Stable Diffusion 模型微调

Dreambooth是谷歌发布的一种通过向模型注入自定义的主题来fine-tune diffusion model的技术,可以生成不同场景下的图片

🔹 本案例需使用 Pytorch-2.0.1 GPU-V100 及以上规格运行

🔹 点击Run in ModelArts,将会进入到ModelArts CodeLab中,这时需要你登录华为云账号,如果没有账号,则需要注册一个,且要进行实名认证,参考《ModelArts准备工作_简易版》 即可完成账号注册和实名认证。 登录之后,等待片刻,即可进入到CodeLab的运行环境

🔹 出现 Out Of Memory ,请检查是否为您的参数配置过高导致,修改参数配置,重启kernel或更换更高规格资源进行规避❗❗❗

下载代码和模型

import os
import moxing as mox

if not os.path.exists('tools'):
    mox.file.copy_parallel('obs://modelbox-course/dreambooth/tools', 'tools')
    
if not os.path.exists('sd2.1'):
    mox.file.copy_parallel('obs://modelbox-course/dreambooth/sd2.1', 'sd2.1')
    
if not os.path.exists('sd1.5'):
    mox.file.copy_parallel('obs://modelbox-course/dreambooth/sd1.5', 'sd1.5')
    
if not os.path.exists('vae-ft-mse'):
    mox.file.copy_parallel('obs://modelbox-course/dreambooth/vae-ft-mse', 'vae-ft-mse')
    
if not os.path.exists('frpc_linux_amd64'):
    mox.file.copy_parallel('obs://modelarts-labs-bj4-v2/course/ModelBox/frpc_linux_amd64', '/home/ma-user/work/frpc_linux_amd64')

配置运行环境

本案例依赖Python3.10.10及以上环境,因此我们首先创建虚拟环境:

!/home/ma-user/anaconda3/bin/conda clean -i
!/home/ma-user/anaconda3/bin/conda create -n python-3.10.10 python=3.10.10 -y --override-channels --channel https://mirrors.tuna.tsinghua.edu.cn/anaconda/pkgs/main
!/home/ma-user/anaconda3/envs/python-3.10.10/bin/pip install ipykernel
import json
import os

data = {
   "display_name": "python-3.10.10",
   "env": {
      "PATH": "/home/ma-user/anaconda3/envs/python-3.10.10/bin:/home/ma-user/anaconda3/envs/python-3.7.10/bin:/modelarts/authoring/notebook-conda/bin:/opt/conda/bin:/usr/local/nvidia/bin:/usr/local/cuda/bin:/usr/local/sbin:/usr/local/bin:/usr/sbin:/usr/bin:/sbin:/bin:/home/ma-user/modelarts/ma-cli/bin:/home/ma-user/modelarts/ma-cli/bin:/home/ma-user/anaconda3/envs/PyTorch-1.8/bin"
   },
   "language": "python",
   "argv": [
      "/home/ma-user/anaconda3/envs/python-3.10.10/bin/python",
      "-m",
      "ipykernel",
      "-f",
      "{connection_file}"
   ]
}

if not os.path.exists("/home/ma-user/anaconda3/share/jupyter/kernels/python-3.10.10/"):
    os.mkdir("/home/ma-user/anaconda3/share/jupyter/kernels/python-3.10.10/")

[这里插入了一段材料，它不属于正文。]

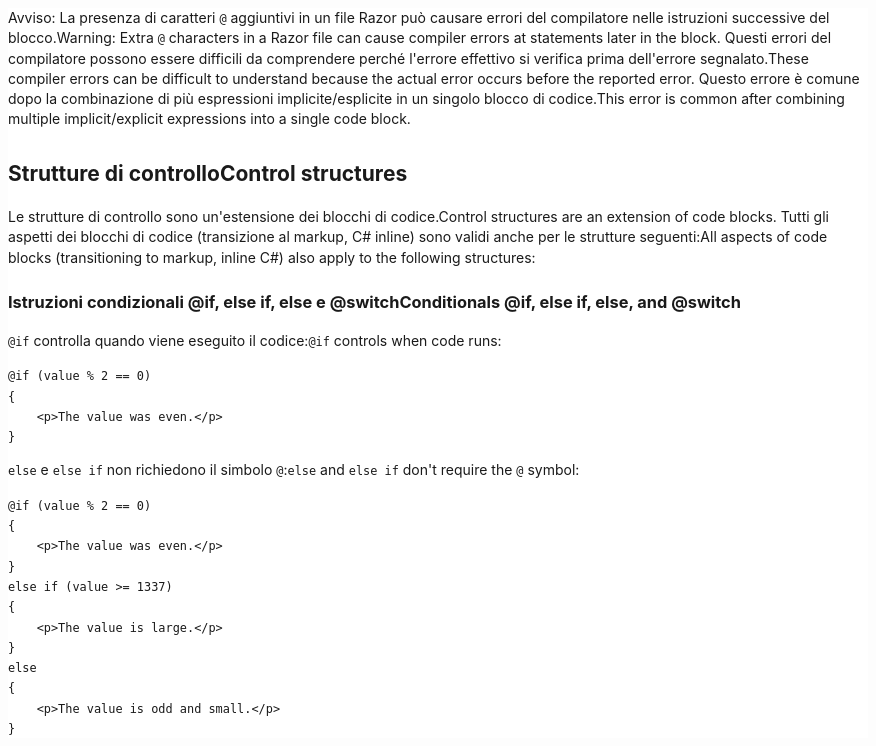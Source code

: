 <span data-ttu-id="7bd7b-175">Avviso: La presenza di caratteri `@` aggiuntivi in un file Razor può causare errori del compilatore nelle istruzioni successive del blocco.</span><span class="sxs-lookup"><span data-stu-id="7bd7b-175">Warning: Extra `@` characters in a Razor file can cause compiler errors at statements later in the block.</span></span> <span data-ttu-id="7bd7b-176">Questi errori del compilatore possono essere difficili da comprendere perché l'errore effettivo si verifica prima dell'errore segnalato.</span><span class="sxs-lookup"><span data-stu-id="7bd7b-176">These compiler errors can be difficult to understand because the actual error occurs before the reported error.</span></span> <span data-ttu-id="7bd7b-177">Questo errore è comune dopo la combinazione di più espressioni implicite/esplicite in un singolo blocco di codice.</span><span class="sxs-lookup"><span data-stu-id="7bd7b-177">This error is common after combining multiple implicit/explicit expressions into a single code block.</span></span>

## <a name="control-structures"></a><span data-ttu-id="7bd7b-178">Strutture di controllo</span><span class="sxs-lookup"><span data-stu-id="7bd7b-178">Control structures</span></span>

<span data-ttu-id="7bd7b-179">Le strutture di controllo sono un'estensione dei blocchi di codice.</span><span class="sxs-lookup"><span data-stu-id="7bd7b-179">Control structures are an extension of code blocks.</span></span> <span data-ttu-id="7bd7b-180">Tutti gli aspetti dei blocchi di codice (transizione al markup, C# inline) sono validi anche per le strutture seguenti:</span><span class="sxs-lookup"><span data-stu-id="7bd7b-180">All aspects of code blocks (transitioning to markup, inline C#) also apply to the following structures:</span></span>

### <a name="conditionals-if-else-if-else-and-switch"></a><span data-ttu-id="7bd7b-181">Istruzioni condizionali @if, else if, else e @switch</span><span class="sxs-lookup"><span data-stu-id="7bd7b-181">Conditionals @if, else if, else, and @switch</span></span>

<span data-ttu-id="7bd7b-182">`@if` controlla quando viene eseguito il codice:</span><span class="sxs-lookup"><span data-stu-id="7bd7b-182">`@if` controls when code runs:</span></span>

```cshtml
@if (value % 2 == 0)
{
    <p>The value was even.</p>
}
```

<span data-ttu-id="7bd7b-183">`else` e `else if` non richiedono il simbolo `@`:</span><span class="sxs-lookup"><span data-stu-id="7bd7b-183">`else` and `else if` don't require the `@` symbol:</span></span>

```cshtml
@if (value % 2 == 0)
{
    <p>The value was even.</p>
}
else if (value >= 1337)
{
    <p>The value is large.</p>
}
else
{
    <p>The value is odd and small.</p>
}
```

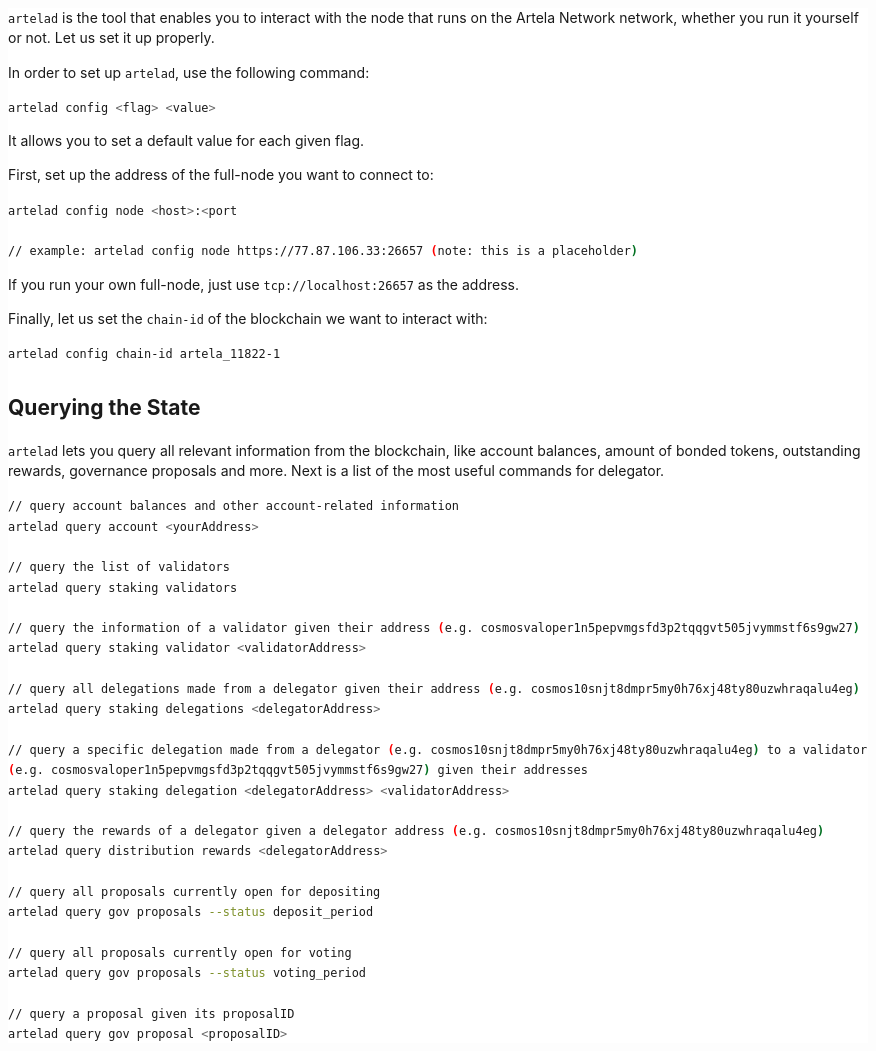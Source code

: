 `artelad` is the tool that enables you to interact with the node that runs on the Artela Network network, whether you run it yourself or not. Let us set it up properly.

In order to set up `artelad`, use the following command:

```bash
artelad config <flag> <value>
```

It allows you to set a default value for each given flag.

First, set up the address of the full-node you want to connect to:

```bash
artelad config node <host>:<port

// example: artelad config node https://77.87.106.33:26657 (note: this is a placeholder)
```

If you run your own full-node, just use `tcp://localhost:26657` as the address.

Finally, let us set the `chain-id` of the blockchain we want to interact with:

```bash
artelad config chain-id artela_11822-1
```

## Querying the State

`artelad` lets you query all relevant information from the blockchain, like account balances, amount of bonded tokens, outstanding rewards, governance proposals and more. Next is a list of the most useful commands for delegator.

```bash
// query account balances and other account-related information
artelad query account <yourAddress>

// query the list of validators
artelad query staking validators

// query the information of a validator given their address (e.g. cosmosvaloper1n5pepvmgsfd3p2tqqgvt505jvymmstf6s9gw27)
artelad query staking validator <validatorAddress>

// query all delegations made from a delegator given their address (e.g. cosmos10snjt8dmpr5my0h76xj48ty80uzwhraqalu4eg)
artelad query staking delegations <delegatorAddress>

// query a specific delegation made from a delegator (e.g. cosmos10snjt8dmpr5my0h76xj48ty80uzwhraqalu4eg) to a validator (e.g. cosmosvaloper1n5pepvmgsfd3p2tqqgvt505jvymmstf6s9gw27) given their addresses
artelad query staking delegation <delegatorAddress> <validatorAddress>

// query the rewards of a delegator given a delegator address (e.g. cosmos10snjt8dmpr5my0h76xj48ty80uzwhraqalu4eg)
artelad query distribution rewards <delegatorAddress>

// query all proposals currently open for depositing
artelad query gov proposals --status deposit_period

// query all proposals currently open for voting
artelad query gov proposals --status voting_period

// query a proposal given its proposalID
artelad query gov proposal <proposalID>
```
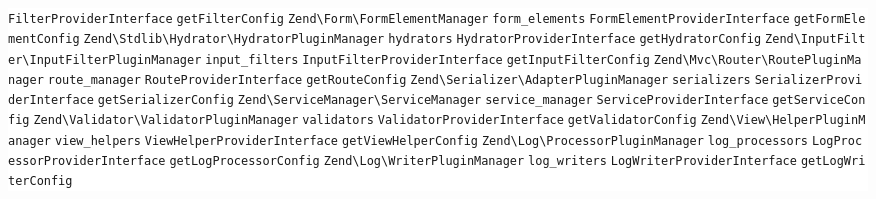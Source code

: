<td align="left"><code>FilterProviderInterface</code></td>
<td align="left"><code>getFilterConfig</code></td>
</tr>
<tr class="even">
<td align="left"><code>Zend\Form\FormElementManager</code></td>
<td align="left"><code>form_elements</code></td>
<td align="left"><code>FormElementProviderInterface</code></td>
<td align="left"><code>getFormElementConfig</code></td>
</tr>
<tr class="odd">
<td align="left"><code>Zend\Stdlib\Hydrator\HydratorPluginManager</code></td>
<td align="left"><code>hydrators</code></td>
<td align="left"><code>HydratorProviderInterface</code></td>
<td align="left"><code>getHydratorConfig</code></td>
</tr>
<tr class="even">
<td align="left"><code>Zend\InputFilter\InputFilterPluginManager</code></td>
<td align="left"><code>input_filters</code></td>
<td align="left"><code>InputFilterProviderInterface</code></td>
<td align="left"><code>getInputFilterConfig</code></td>
</tr>
<tr class="odd">
<td align="left"><code>Zend\Mvc\Router\RoutePluginManager</code></td>
<td align="left"><code>route_manager</code></td>
<td align="left"><code>RouteProviderInterface</code></td>
<td align="left"><code>getRouteConfig</code></td>
</tr>
<tr class="even">
<td align="left"><code>Zend\Serializer\AdapterPluginManager</code></td>
<td align="left"><code>serializers</code></td>
<td align="left"><code>SerializerProviderInterface</code></td>
<td align="left"><code>getSerializerConfig</code></td>
</tr>
<tr class="odd">
<td align="left"><code>Zend\ServiceManager\ServiceManager</code></td>
<td align="left"><code>service_manager</code></td>
<td align="left"><code>ServiceProviderInterface</code></td>
<td align="left"><code>getServiceConfig</code></td>
</tr>
<tr class="even">
<td align="left"><code>Zend\Validator\ValidatorPluginManager</code></td>
<td align="left"><code>validators</code></td>
<td align="left"><code>ValidatorProviderInterface</code></td>
<td align="left"><code>getValidatorConfig</code></td>
</tr>
<tr class="odd">
<td align="left"><code>Zend\View\HelperPluginManager</code></td>
<td align="left"><code>view_helpers</code></td>
<td align="left"><code>ViewHelperProviderInterface</code></td>
<td align="left"><code>getViewHelperConfig</code></td>
</tr>
<tr class="even">
<td align="left"><code>Zend\Log\ProcessorPluginManager</code></td>
<td align="left"><code>log_processors</code></td>
<td align="left"><code>LogProcessorProviderInterface</code></td>
<td align="left"><code>getLogProcessorConfig</code></td>
</tr>
<tr class="odd">
<td align="left"><code>Zend\Log\WriterPluginManager</code></td>
<td align="left"><code>log_writers</code></td>
<td align="left"><code>LogWriterProviderInterface</code></td>
<td align="left"><code>getLogWriterConfig</code></td>
</tr>
</tbody>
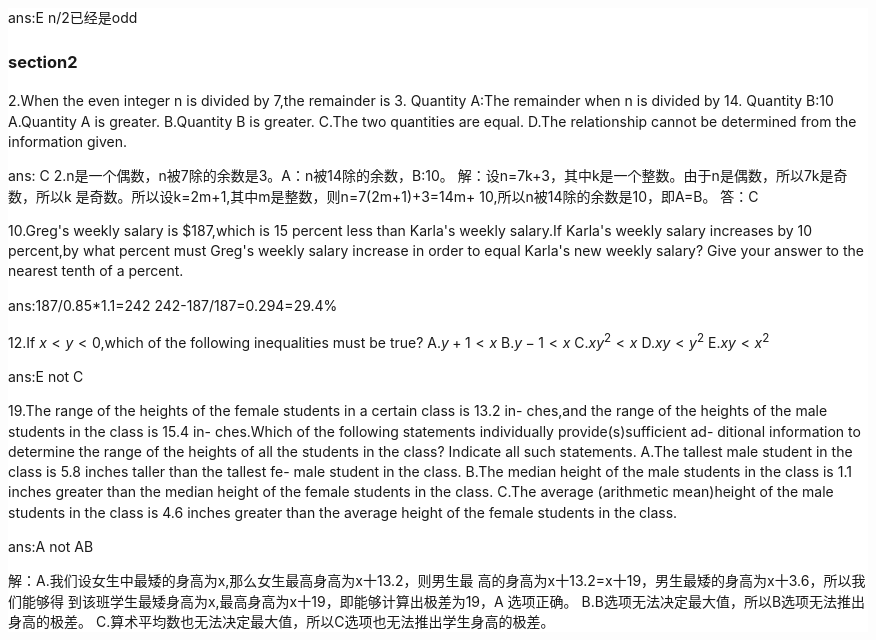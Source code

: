 ans:E n/2已经是odd

### section2
2.When the even integer n is divided by 7,the remainder is 3.
Quantity A:The remainder when n is divided by 14.
Quantity B:10
A.Quantity A is greater.
B.Quantity B is greater.
C.The two quantities are equal.
D.The relationship cannot be determined from the information given.

ans: C
2.n是一个偶数，n被7除的余数是3。A：n被14除的余数，B:10。
解：设n=7k+3，其中k是一个整数。由于n是偶数，所以7k是奇数，所以k
是奇数。所以设k=2m+1,其中m是整数，则n=7(2m+1)+3=14m+
10,所以n被14除的余数是10，即A=B。
答：C

10.Greg's weekly salary is $187,which is 15 percent less than Karla's weekly
salary.If Karla's weekly salary increases by 10 percent,by what percent must
Greg's weekly salary increase in order to equal Karla's new weekly salary?
Give your answer to the nearest tenth of a percent.

ans:187/0.85*1.1=242
242-187/187=0.294=29.4%

12.If $x<y<0$,which of the following inequalities must be true?
A.$y+1<x$
B.$y-1<x$
C.$xy^2<x$ 
D.$xy<y^2$
E.$xy<x^2$

ans:E not C

19.The range of the heights of the female students in a certain class is 13.2 in-
ches,and the range of the heights of the male students in the class is 15.4 in-
ches.Which of the following statements individually provide(s)sufficient ad-
ditional information to determine the range of the heights of all the students in
the class?
Indicate all such statements.
A.The tallest male student in the class is 5.8 inches taller than the tallest fe-
male student in the class.
B.The median height of the male students in the class is 1.1 inches greater
than the median height of the female students in the class.
C.The average (arithmetic mean)height of the male students in the class is
4.6 inches greater than the average height of the female students in the class.

ans:A not AB

解：A.我们设女生中最矮的身高为x,那么女生最高身高为x十13.2，则男生最
高的身高为x十13.2=x十19，男生最矮的身高为x十3.6，所以我们能够得
到该班学生最矮身高为x,最高身高为x十19，即能够计算出极差为19，A
选项正确。
B.B选项无法决定最大值，所以B选项无法推出身高的极差。
C.算术平均数也无法决定最大值，所以C选项也无法推出学生身高的极差。
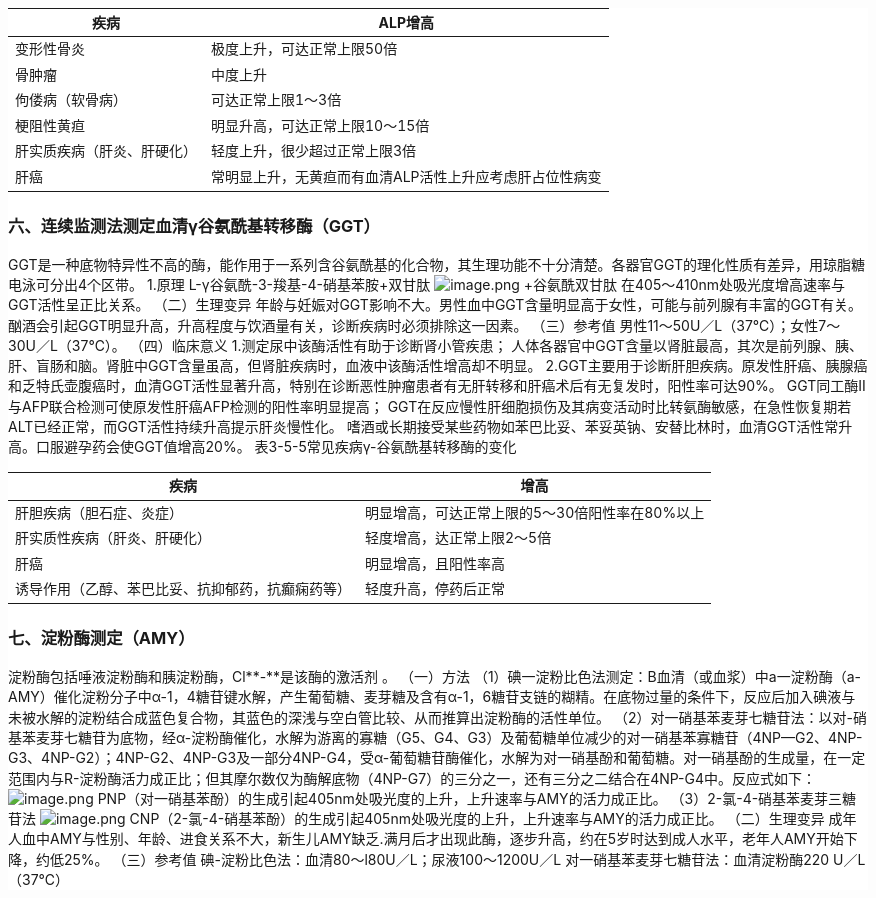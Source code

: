 | 疾病 | ALP增高 |
| --- | --- |
| 变形性骨炎 | 极度上升，可达正常上限50倍 |
| 骨肿瘤 | 中度上升 |
| 佝偻病（软骨病） | 可达正常上限1～3倍 |
| 梗阻性黄疸 | 明显升高，可达正常上限10～15倍 |
| 肝实质疾病（肝炎、肝硬化） | 轻度上升，很少超过正常上限3倍 |
| 肝癌 | 常明显上升，无黄疸而有血清ALP活性上升应考虑肝占位性病变 |

### 六、连续监测法测定血清γ谷氨酰基转移酶（GGT）
GGT是一种底物特异性不高的酶，能作用于一系列含谷氨酰基的化合物，其生理功能不十分清楚。各器官GGT的理化性质有差异，用琼脂糖电泳可分出4个区带。
1.原理
L-γ谷氨酰-3-羧基-4-硝基苯胺+双甘肽
![image.png](https://cdn.nlark.com/yuque/0/2022/png/33570603/1666481613255-21894095-b263-466d-a5aa-7197911bc1c1.png#clientId=u4be36c71-4307-4&crop=0&crop=0&crop=1&crop=1&from=paste&id=u55f0d56b&margin=%5Bobject%20Object%5D&name=image.png&originHeight=51&originWidth=215&originalType=url&ratio=1&rotation=0&showTitle=false&size=2305&status=done&style=none&taskId=u20d3fd5c-39a7-4885-9600-ca2866d01eb&title=)
+谷氨酰双甘肽
在405～410nm处吸光度增高速率与GGT活性呈正比关系。
（二）生理变异
年龄与妊娠对GGT影响不大。男性血中GGT含量明显高于女性，可能与前列腺有丰富的GGT有关。
酗酒会引起GGT明显升高，升高程度与饮酒量有关，诊断疾病时必须排除这一因素。
（三）参考值
男性11～50U／L（37℃）；女性7～30U／L（37℃）。
（四）临床意义
1.测定尿中该酶活性有助于诊断肾小管疾患；
人体各器官中GGT含量以肾脏最高，其次是前列腺、胰、肝、盲肠和脑。肾脏中GGT含量虽高，但肾脏疾病时，血液中该酶活性增高却不明显。
2.GGT主要用于诊断肝胆疾病。原发性肝癌、胰腺癌和乏特氏壶腹癌时，血清GGT活性显著升高，特别在诊断恶性肿瘤患者有无肝转移和肝癌术后有无复发时，阳性率可达90%。
GGT同工酶Ⅱ与AFP联合检测可使原发性肝癌AFP检测的阳性率明显提高；
GGT在反应慢性肝细胞损伤及其病变活动时比转氨酶敏感，在急性恢复期若ALT已经正常，而GGT活性持续升高提示肝炎慢性化。
嗜酒或长期接受某些药物如苯巴比妥、苯妥英钠、安替比林时，血清GGT活性常升高。口服避孕药会使GGT值增高20%。
表3-5-5常见疾病γ-谷氨酰基转移酶的变化

| 疾病 | 增高 |
| --- | --- |
| 肝胆疾病（胆石症、炎症） | 明显增高，可达正常上限的5～30倍阳性率在80%以上 |
| 肝实质性疾病（肝炎、肝硬化） | 轻度增高，达正常上限2～5倍 |
| 肝癌 | 明显增高，且阳性率高 |
| 诱导作用（乙醇、苯巴比妥、抗抑郁药，抗癫痫药等） | 轻度升高，停药后正常 |

### 七、淀粉酶测定（AMY）
淀粉酶包括唾液淀粉酶和胰淀粉酶，Cl**-**是该酶的激活剂 。
（一）方法
（1）碘一淀粉比色法测定：B血清（或血浆）中a一淀粉酶（a-AMY）催化淀粉分子中α-1，4糖苷键水解，产生葡萄糖、麦芽糖及含有α-1，6糖苷支链的糊精。在底物过量的条件下，反应后加入碘液与未被水解的淀粉结合成蓝色复合物，其蓝色的深浅与空白管比较、从而推算出淀粉酶的活性单位。
（2）对一硝基苯麦芽七糖苷法：以对-硝基苯麦芽七糖苷为底物，经α-淀粉酶催化，水解为游离的寡糖（G5、G4、G3）及葡萄糖单位减少的对一硝基苯寡糖苷（4NP—G2、4NP-G3、4NP-G2）；4NP-G2、4NP-G3及一部分4NP-G4，受α-葡萄糖苷酶催化，水解为对一硝基酚和葡萄糖。对一硝基酚的生成量，在一定范围内与R-淀粉酶活力成正比；但其摩尔数仅为酶解底物（4NP-G7）的三分之一，还有三分之二结合在4NP-G4中。反应式如下：
![image.png](https://cdn.nlark.com/yuque/0/2022/png/33570603/1666481613371-cbb8d32f-0d05-4f1d-97e1-d5c1982c3828.png#clientId=u4be36c71-4307-4&crop=0&crop=0&crop=1&crop=1&from=paste&id=u4425ae09&margin=%5Bobject%20Object%5D&name=image.png&originHeight=61&originWidth=364&originalType=url&ratio=1&rotation=0&showTitle=false&size=10631&status=done&style=none&taskId=u3c7f8f3f-1587-4c14-ad19-8ccafe37b47&title=)
PNP（对一硝基苯酚）的生成引起405nm处吸光度的上升，上升速率与AMY的活力成正比。
（3）2-氯-4-硝基苯麦芽三糖苷法
![image.png](https://cdn.nlark.com/yuque/0/2022/png/33570603/1666481613460-4649e06a-66ad-4f4d-aff7-d4714ff1e457.png#clientId=u4be36c71-4307-4&crop=0&crop=0&crop=1&crop=1&from=paste&id=ud45a6dfa&margin=%5Bobject%20Object%5D&name=image.png&originHeight=26&originWidth=322&originalType=url&ratio=1&rotation=0&showTitle=false&size=4666&status=done&style=none&taskId=uad948181-7ce7-4981-97d7-18262082a07&title=)
CNP（2-氯-4-硝基苯酚）的生成引起405nm处吸光度的上升，上升速率与AMY的活力成正比。
（二）生理变异
成年人血中AMY与性别、年龄、进食关系不大，新生儿AMY缺乏.满月后才出现此酶，逐步升高，约在5岁时达到成人水平，老年人AMY开始下降，约低25%。
（三）参考值
碘-淀粉比色法：血清80～l80U／L；尿液100～1200U／L
对一硝基苯麦芽七糖苷法：血清淀粉酶220 U／L（37℃）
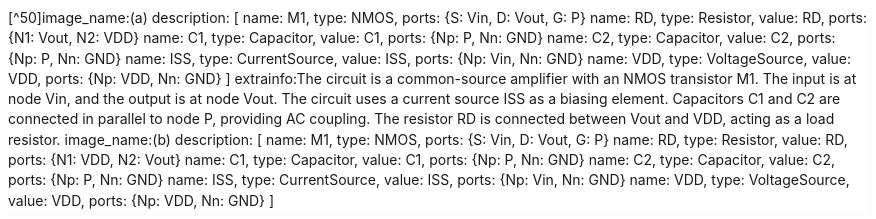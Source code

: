 [^50]image_name:(a)
description:
[
name: M1, type: NMOS, ports: {S: Vin, D: Vout, G: P}
name: RD, type: Resistor, value: RD, ports: {N1: Vout, N2: VDD}
name: C1, type: Capacitor, value: C1, ports: {Np: P, Nn: GND}
name: C2, type: Capacitor, value: C2, ports: {Np: P, Nn: GND}
name: ISS, type: CurrentSource, value: ISS, ports: {Np: Vin, Nn: GND}
name: VDD, type: VoltageSource, value: VDD, ports: {Np: VDD, Nn: GND}
]
extrainfo:The circuit is a common-source amplifier with an NMOS transistor M1. The input is at node Vin, and the output is at node Vout. The circuit uses a current source ISS as a biasing element. Capacitors C1 and C2 are connected in parallel to node P, providing AC coupling. The resistor RD is connected between Vout and VDD, acting as a load resistor.
image_name:(b)
description:
[
name: M1, type: NMOS, ports: {S: Vin, D: Vout, G: P}
name: RD, type: Resistor, value: RD, ports: {N1: VDD, N2: Vout}
name: C1, type: Capacitor, value: C1, ports: {Np: P, Nn: GND}
name: C2, type: Capacitor, value: C2, ports: {Np: P, Nn: GND}
name: ISS, type: CurrentSource, value: ISS, ports: {Np: Vin, Nn: GND}
name: VDD, type: VoltageSource, value: VDD, ports: {Np: VDD, Nn: GND}
]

with open('/home/ma-user/anaconda3/share/jupyter/kernels/python-3.10.10/kernel.json', 'w') as f:
    json.dump(data, f, indent=4)
conda env list

创建完成后,稍等片刻,或刷新页面,点击右上角kernel选择python-3.10.10

!python -V
Python 3.10.10
!nvidia-smi

安装依赖库

!pip install --upgrade pip
!pip install torch==2.0.1 torchvision==0.15.2 torchaudio==2.0.2
!pip install matplotlib pillow diffusers==0.21.2 accelerate transformers ftfy bitsandbytes==0.35.0 natsort safetensors xformers==0.0.22 gradio==4.0.2 -i https://pypi.tuna.tsinghua.edu.cn/simple --trusted-host pypi.tuna.tsinghua.edu.cn
!cp /home/ma-user/work/frpc_linux_amd64 /home/ma-user/anaconda3/envs/python-3.10.10/lib/python3.10/site-packages/gradio/frpc_linux_amd64_v0.2
!chmod +x /home/ma-user/anaconda3/envs/python-3.10.10/lib/python3.10/site-packages/gradio/frpc_linux_amd64_v0.2

模型训练

import os
import json
import random

下载数据集并上传wh11e.zip压缩包:总共包含6张人物图像(庄达菲),这里也可以替换为自己的照片(3~10张)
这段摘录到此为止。